START Material for the task

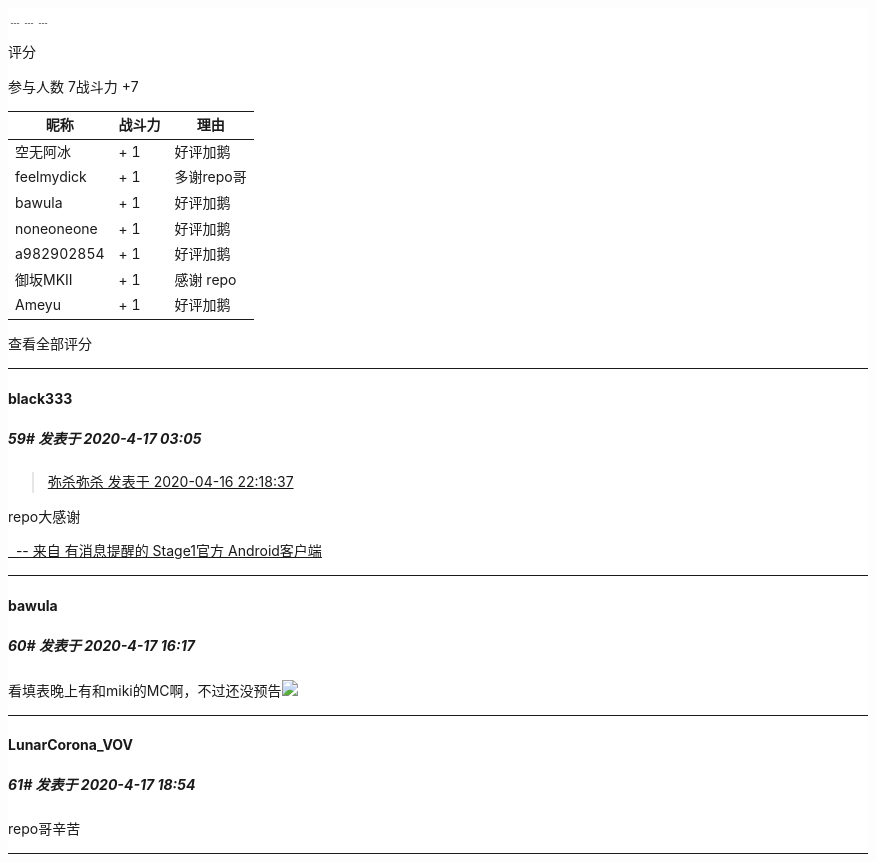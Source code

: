 
﹍﹍﹍

评分


 参与人数 7战斗力 +7

|昵称|战斗力|理由|
|----|---|---|
| 空无阿冰| + 1|好评加鹅|
| feelmydick| + 1|多谢repo哥|
| bawula| + 1|好评加鹅|
| noneoneone| + 1|好评加鹅|
| a982902854| + 1|好评加鹅|
| 御坂MKII| + 1|感谢 repo|
| Ameyu| + 1|好评加鹅|


查看全部评分


-----

####  black333  
##### 59#       发表于 2020-4-17 03:05


<blockquote><a href="httphttps://bbs.saraba1st.com/2b/forum.php?mod=redirect&amp;goto=findpost&amp;pid=47107690&amp;ptid=1914321" target="_blank">弥杀弥杀 发表于 2020-04-16 22:18:37</a></blockquote>repo大感谢

[  -- 来自 有消息提醒的 Stage1官方 Android客户端](https://www.coolapk.com/apk/140634)


-----

####  bawula  
##### 60#       发表于 2020-4-17 16:17


看填表晚上有和miki的MC啊，不过还没预告<img src="https://static.saraba1st.com/image/smiley/face2017/033.png" referrerpolicy="no-referrer">


-----

####  LunarCorona_VOV  
##### 61#       发表于 2020-4-17 18:54


repo哥辛苦


-----
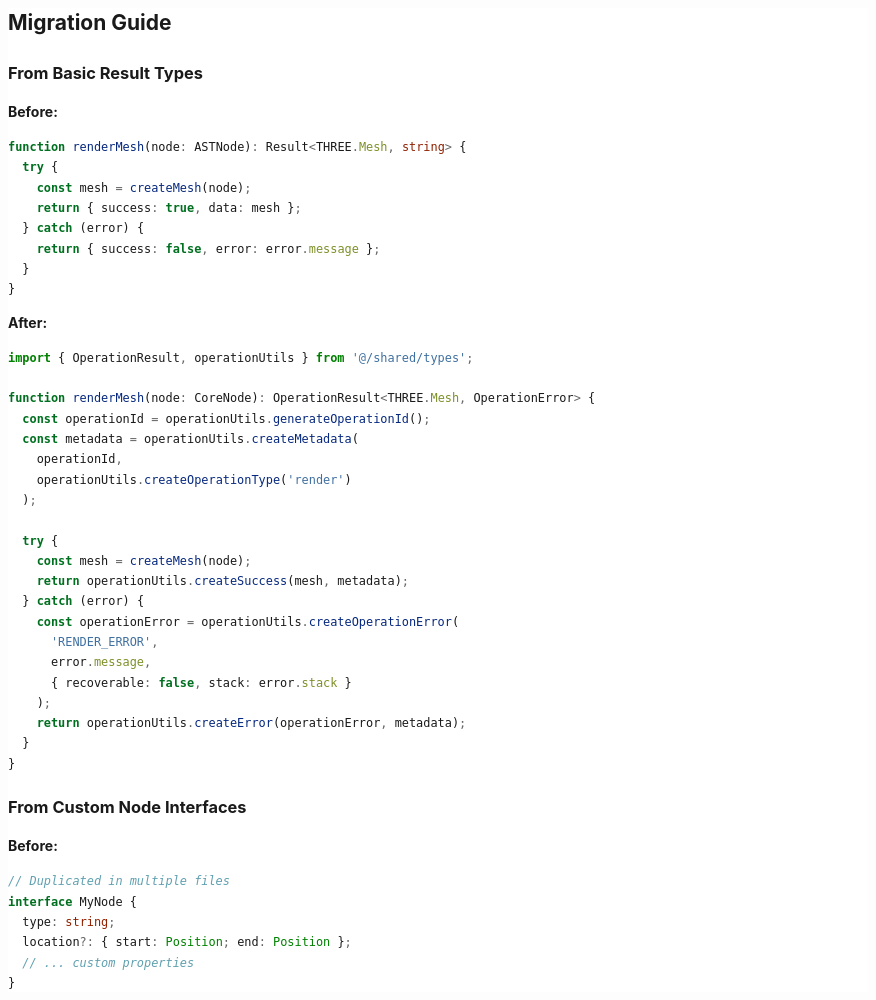 ## Migration Guide

### From Basic Result Types

**Before:**
```typescript
function renderMesh(node: ASTNode): Result<THREE.Mesh, string> {
  try {
    const mesh = createMesh(node);
    return { success: true, data: mesh };
  } catch (error) {
    return { success: false, error: error.message };
  }
}
```

**After:**
```typescript
import { OperationResult, operationUtils } from '@/shared/types';

function renderMesh(node: CoreNode): OperationResult<THREE.Mesh, OperationError> {
  const operationId = operationUtils.generateOperationId();
  const metadata = operationUtils.createMetadata(
    operationId,
    operationUtils.createOperationType('render')
  );

  try {
    const mesh = createMesh(node);
    return operationUtils.createSuccess(mesh, metadata);
  } catch (error) {
    const operationError = operationUtils.createOperationError(
      'RENDER_ERROR',
      error.message,
      { recoverable: false, stack: error.stack }
    );
    return operationUtils.createError(operationError, metadata);
  }
}
```

### From Custom Node Interfaces

**Before:**
```typescript
// Duplicated in multiple files
interface MyNode {
  type: string;
  location?: { start: Position; end: Position };
  // ... custom properties
}
```
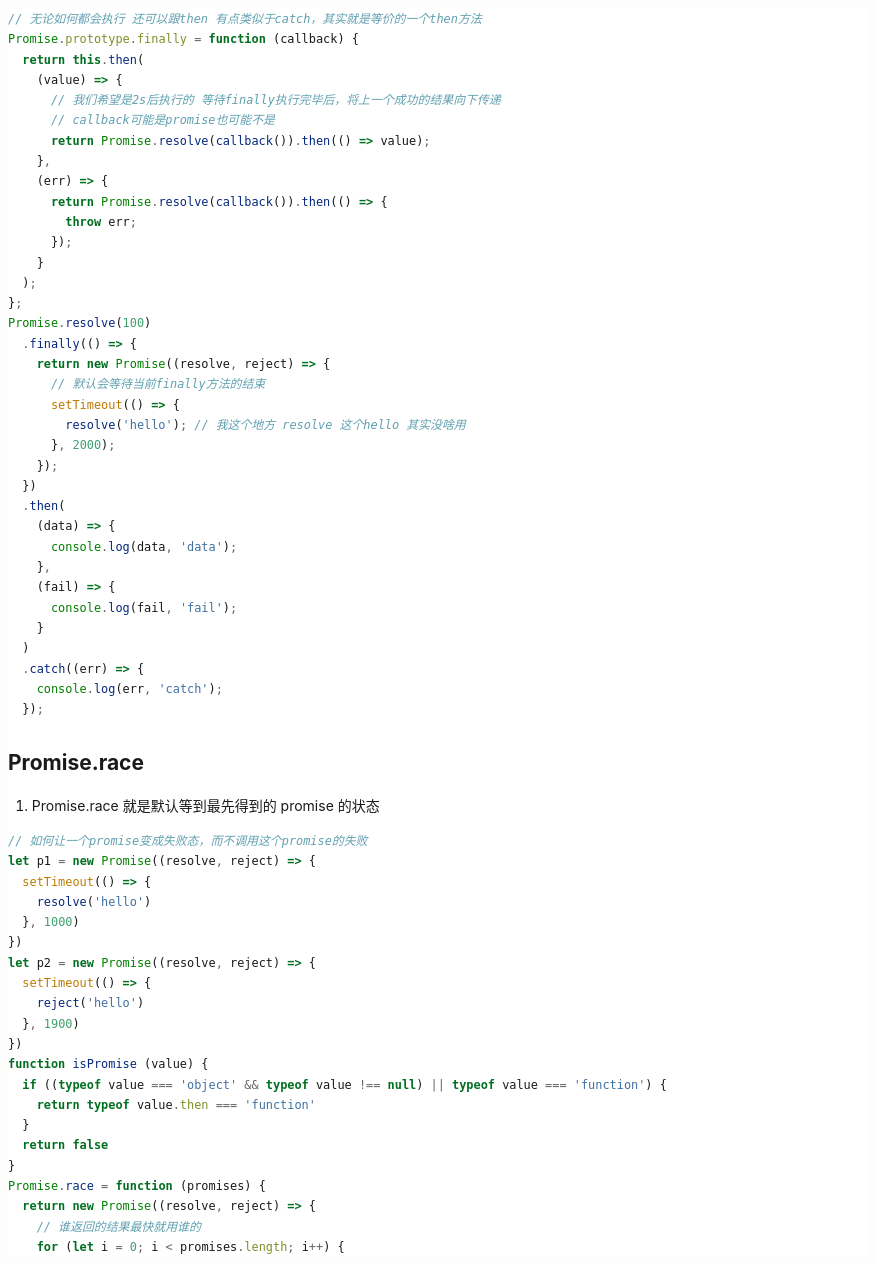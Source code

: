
 ```js
// 无论如何都会执行 还可以跟then 有点类似于catch，其实就是等价的一个then方法
Promise.prototype.finally = function (callback) {
  return this.then(
    (value) => {
      // 我们希望是2s后执行的 等待finally执行完毕后，将上一个成功的结果向下传递
      // callback可能是promise也可能不是
      return Promise.resolve(callback()).then(() => value);
    },
    (err) => {
      return Promise.resolve(callback()).then(() => {
        throw err;
      });
    }
  );
};
Promise.resolve(100)
  .finally(() => {
    return new Promise((resolve, reject) => {
      // 默认会等待当前finally方法的结束
      setTimeout(() => {
        resolve('hello'); // 我这个地方 resolve 这个hello 其实没啥用
      }, 2000);
    });
  })
  .then(
    (data) => {
      console.log(data, 'data');
    },
    (fail) => {
      console.log(fail, 'fail');
    }
  )
  .catch((err) => {
    console.log(err, 'catch');
  });
```

## Promise.race

1. Promise.race 就是默认等到最先得到的 promise 的状态

```js
// 如何让一个promise变成失败态，而不调用这个promise的失败
let p1 = new Promise((resolve, reject) => {
  setTimeout(() => {
    resolve('hello')
  }, 1000)
})
let p2 = new Promise((resolve, reject) => {
  setTimeout(() => {
    reject('hello')
  }, 1900)
})
function isPromise (value) {
  if ((typeof value === 'object' && typeof value !== null) || typeof value === 'function') {
    return typeof value.then === 'function'
  }
  return false
}
Promise.race = function (promises) {
  return new Promise((resolve, reject) => {
    // 谁返回的结果最快就用谁的
    for (let i = 0; i < promises.length; i++) {
```
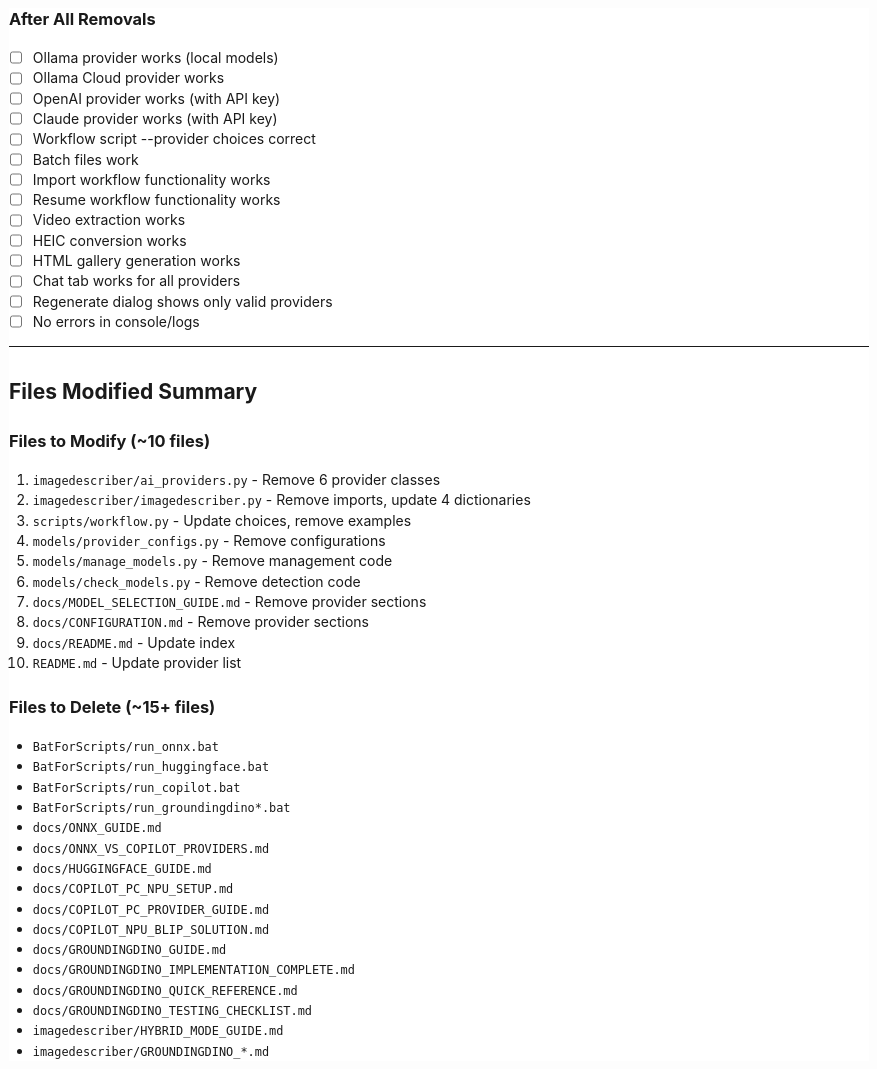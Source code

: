 ### After All Removals
- [ ] Ollama provider works (local models)
- [ ] Ollama Cloud provider works
- [ ] OpenAI provider works (with API key)
- [ ] Claude provider works (with API key)
- [ ] Workflow script --provider choices correct
- [ ] Batch files work
- [ ] Import workflow functionality works
- [ ] Resume workflow functionality works
- [ ] Video extraction works
- [ ] HEIC conversion works
- [ ] HTML gallery generation works
- [ ] Chat tab works for all providers
- [ ] Regenerate dialog shows only valid providers
- [ ] No errors in console/logs

---

## Files Modified Summary

### Files to Modify (~10 files)
1. `imagedescriber/ai_providers.py` - Remove 6 provider classes
2. `imagedescriber/imagedescriber.py` - Remove imports, update 4 dictionaries
3. `scripts/workflow.py` - Update choices, remove examples
4. `models/provider_configs.py` - Remove configurations
5. `models/manage_models.py` - Remove management code
6. `models/check_models.py` - Remove detection code
7. `docs/MODEL_SELECTION_GUIDE.md` - Remove provider sections
8. `docs/CONFIGURATION.md` - Remove provider sections
9. `docs/README.md` - Update index
10. `README.md` - Update provider list

### Files to Delete (~15+ files)
- `BatForScripts/run_onnx.bat`
- `BatForScripts/run_huggingface.bat`
- `BatForScripts/run_copilot.bat`
- `BatForScripts/run_groundingdino*.bat`
- `docs/ONNX_GUIDE.md`
- `docs/ONNX_VS_COPILOT_PROVIDERS.md`
- `docs/HUGGINGFACE_GUIDE.md`
- `docs/COPILOT_PC_NPU_SETUP.md`
- `docs/COPILOT_PC_PROVIDER_GUIDE.md`
- `docs/COPILOT_NPU_BLIP_SOLUTION.md`
- `docs/GROUNDINGDINO_GUIDE.md`
- `docs/GROUNDINGDINO_IMPLEMENTATION_COMPLETE.md`
- `docs/GROUNDINGDINO_QUICK_REFERENCE.md`
- `docs/GROUNDINGDINO_TESTING_CHECKLIST.md`
- `imagedescriber/HYBRID_MODE_GUIDE.md`
- `imagedescriber/GROUNDINGDINO_*.md`

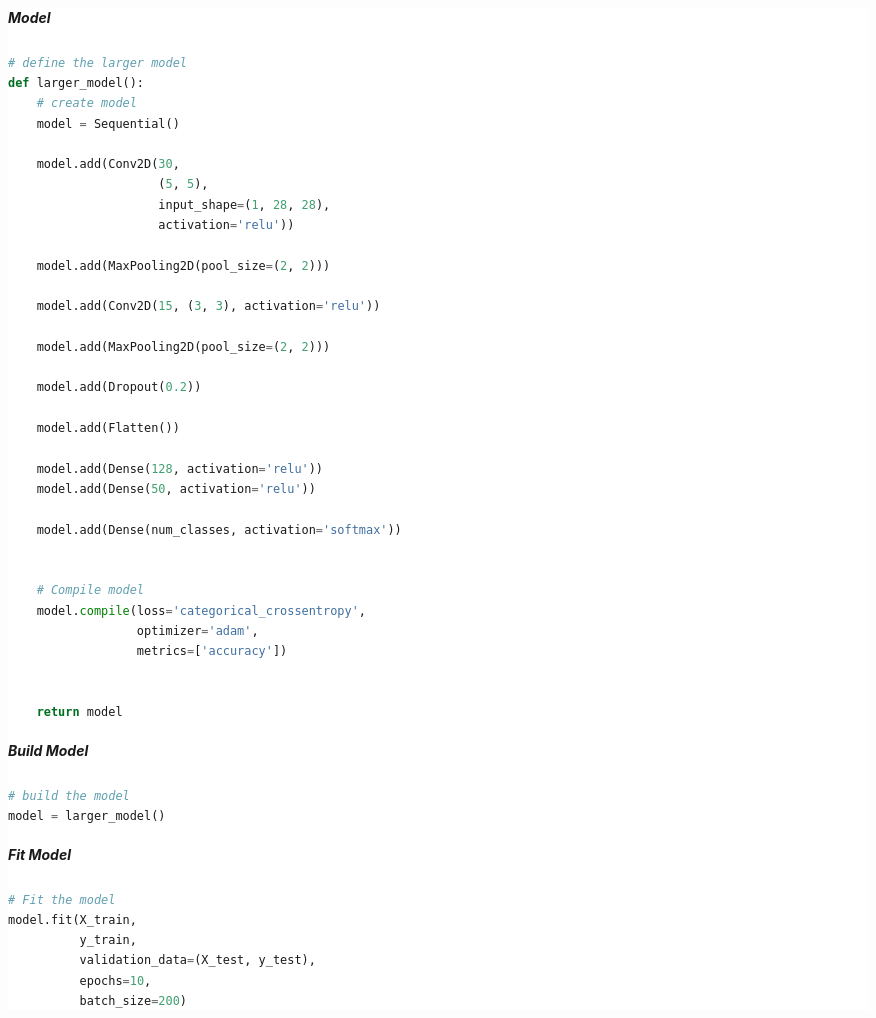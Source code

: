##### Model


```python
# define the larger model
def larger_model():
	# create model
	model = Sequential()
    
	model.add(Conv2D(30, 
                     (5, 5),
                     input_shape=(1, 28, 28),
                     activation='relu'))
    
	model.add(MaxPooling2D(pool_size=(2, 2)))
    
	model.add(Conv2D(15, (3, 3), activation='relu'))
    
	model.add(MaxPooling2D(pool_size=(2, 2)))
    
	model.add(Dropout(0.2))
    
	model.add(Flatten())
    
	model.add(Dense(128, activation='relu'))
	model.add(Dense(50, activation='relu'))
    
	model.add(Dense(num_classes, activation='softmax'))
    
    
	# Compile model    
	model.compile(loss='categorical_crossentropy',
                  optimizer='adam',
                  metrics=['accuracy'])
    
    
	return model
```

##### Build Model


```python
# build the model
model = larger_model()
```

##### Fit Model


```python
# Fit the model
model.fit(X_train,
          y_train,
          validation_data=(X_test, y_test),
          epochs=10,
          batch_size=200)

```
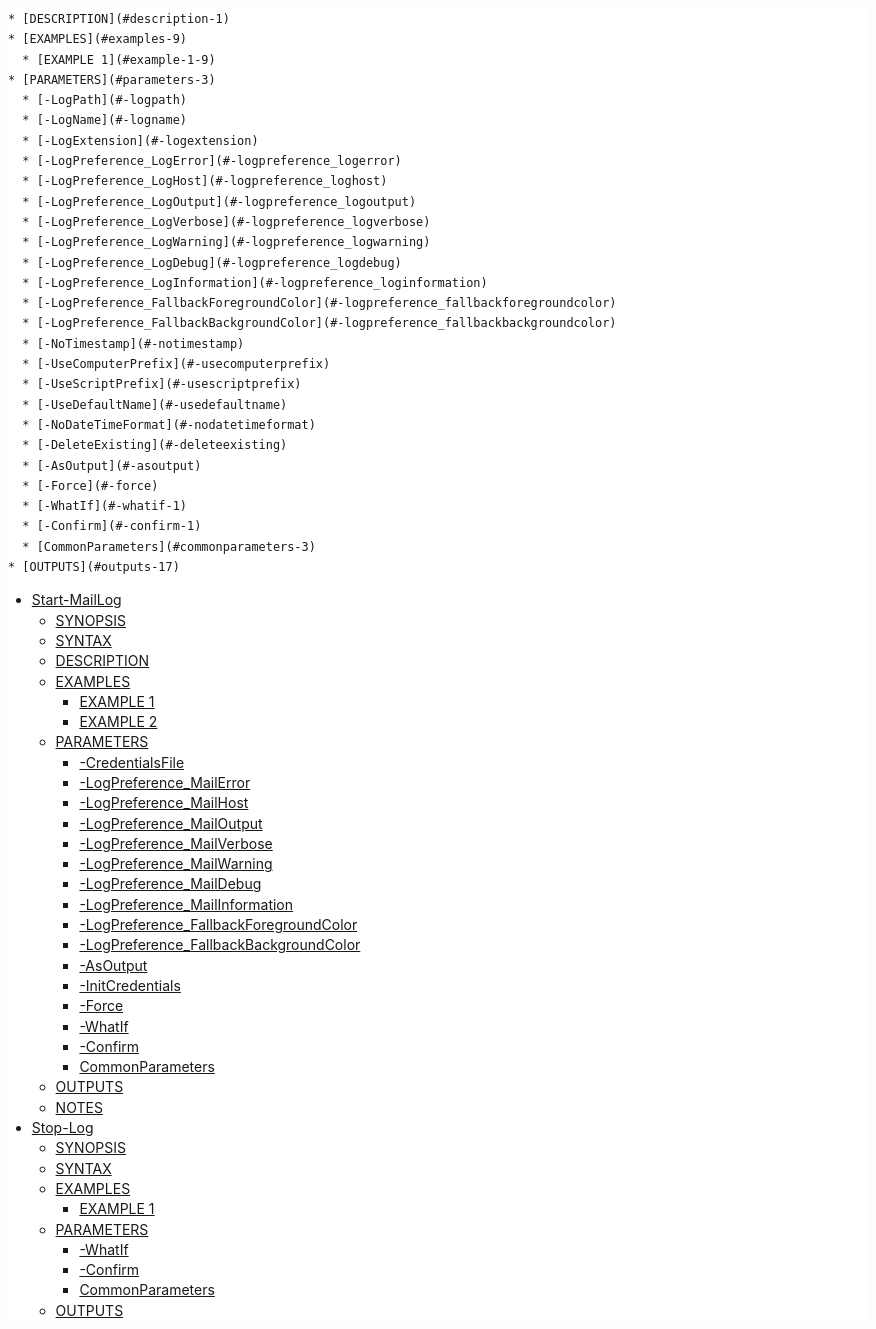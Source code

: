     * [DESCRIPTION](#description-1)
    * [EXAMPLES](#examples-9)
      * [EXAMPLE 1](#example-1-9)
    * [PARAMETERS](#parameters-3)
      * [-LogPath](#-logpath)
      * [-LogName](#-logname)
      * [-LogExtension](#-logextension)
      * [-LogPreference_LogError](#-logpreference_logerror)
      * [-LogPreference_LogHost](#-logpreference_loghost)
      * [-LogPreference_LogOutput](#-logpreference_logoutput)
      * [-LogPreference_LogVerbose](#-logpreference_logverbose)
      * [-LogPreference_LogWarning](#-logpreference_logwarning)
      * [-LogPreference_LogDebug](#-logpreference_logdebug)
      * [-LogPreference_LogInformation](#-logpreference_loginformation)
      * [-LogPreference_FallbackForegroundColor](#-logpreference_fallbackforegroundcolor)
      * [-LogPreference_FallbackBackgroundColor](#-logpreference_fallbackbackgroundcolor)
      * [-NoTimestamp](#-notimestamp)
      * [-UseComputerPrefix](#-usecomputerprefix)
      * [-UseScriptPrefix](#-usescriptprefix)
      * [-UseDefaultName](#-usedefaultname)
      * [-NoDateTimeFormat](#-nodatetimeformat)
      * [-DeleteExisting](#-deleteexisting)
      * [-AsOutput](#-asoutput)
      * [-Force](#-force)
      * [-WhatIf](#-whatif-1)
      * [-Confirm](#-confirm-1)
      * [CommonParameters](#commonparameters-3)
    * [OUTPUTS](#outputs-17)
  * [Start-MailLog](#start-maillog)
    * [SYNOPSIS](#synopsis-18)
    * [SYNTAX](#syntax-18)
    * [DESCRIPTION](#description-2)
    * [EXAMPLES](#examples-10)
      * [EXAMPLE 1](#example-1-10)
      * [EXAMPLE 2](#example-2)
    * [PARAMETERS](#parameters-4)
      * [-CredentialsFile](#-credentialsfile)
      * [-LogPreference_MailError](#-logpreference_mailerror)
      * [-LogPreference_MailHost](#-logpreference_mailhost)
      * [-LogPreference_MailOutput](#-logpreference_mailoutput)
      * [-LogPreference_MailVerbose](#-logpreference_mailverbose)
      * [-LogPreference_MailWarning](#-logpreference_mailwarning)
      * [-LogPreference_MailDebug](#-logpreference_maildebug)
      * [-LogPreference_MailInformation](#-logpreference_mailinformation)
      * [-LogPreference_FallbackForegroundColor](#-logpreference_fallbackforegroundcolor-1)
      * [-LogPreference_FallbackBackgroundColor](#-logpreference_fallbackbackgroundcolor-1)
      * [-AsOutput](#-asoutput-1)
      * [-InitCredentials](#-initcredentials)
      * [-Force](#-force-1)
      * [-WhatIf](#-whatif-2)
      * [-Confirm](#-confirm-2)
      * [CommonParameters](#commonparameters-4)
    * [OUTPUTS](#outputs-18)
    * [NOTES](#notes-1)
  * [Stop-Log](#stop-log)
    * [SYNOPSIS](#synopsis-19)
    * [SYNTAX](#syntax-19)
    * [EXAMPLES](#examples-11)
      * [EXAMPLE 1](#example-1-11)
    * [PARAMETERS](#parameters-5)
      * [-WhatIf](#-whatif-3)
      * [-Confirm](#-confirm-3)
      * [CommonParameters](#commonparameters-5)
    * [OUTPUTS](#outputs-19)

END Material for the task

# Work item
Take from the entries every line that has the string "return".

# Written reply
    return { success: true, data: mesh };
    return { success: false, error: error.message };
    return operationUtils.createSuccess(mesh, metadata);
    return operationUtils.createError(operationError, metadata);
  return this.then(
      return Promise.resolve(callback()).then(() => value);
      return Promise.resolve(callback()).then(() => {
    return new Promise((resolve, reject) => {
    return typeof value.then === 'function'
  return false
  return new Promise((resolve, reject) => {
	return model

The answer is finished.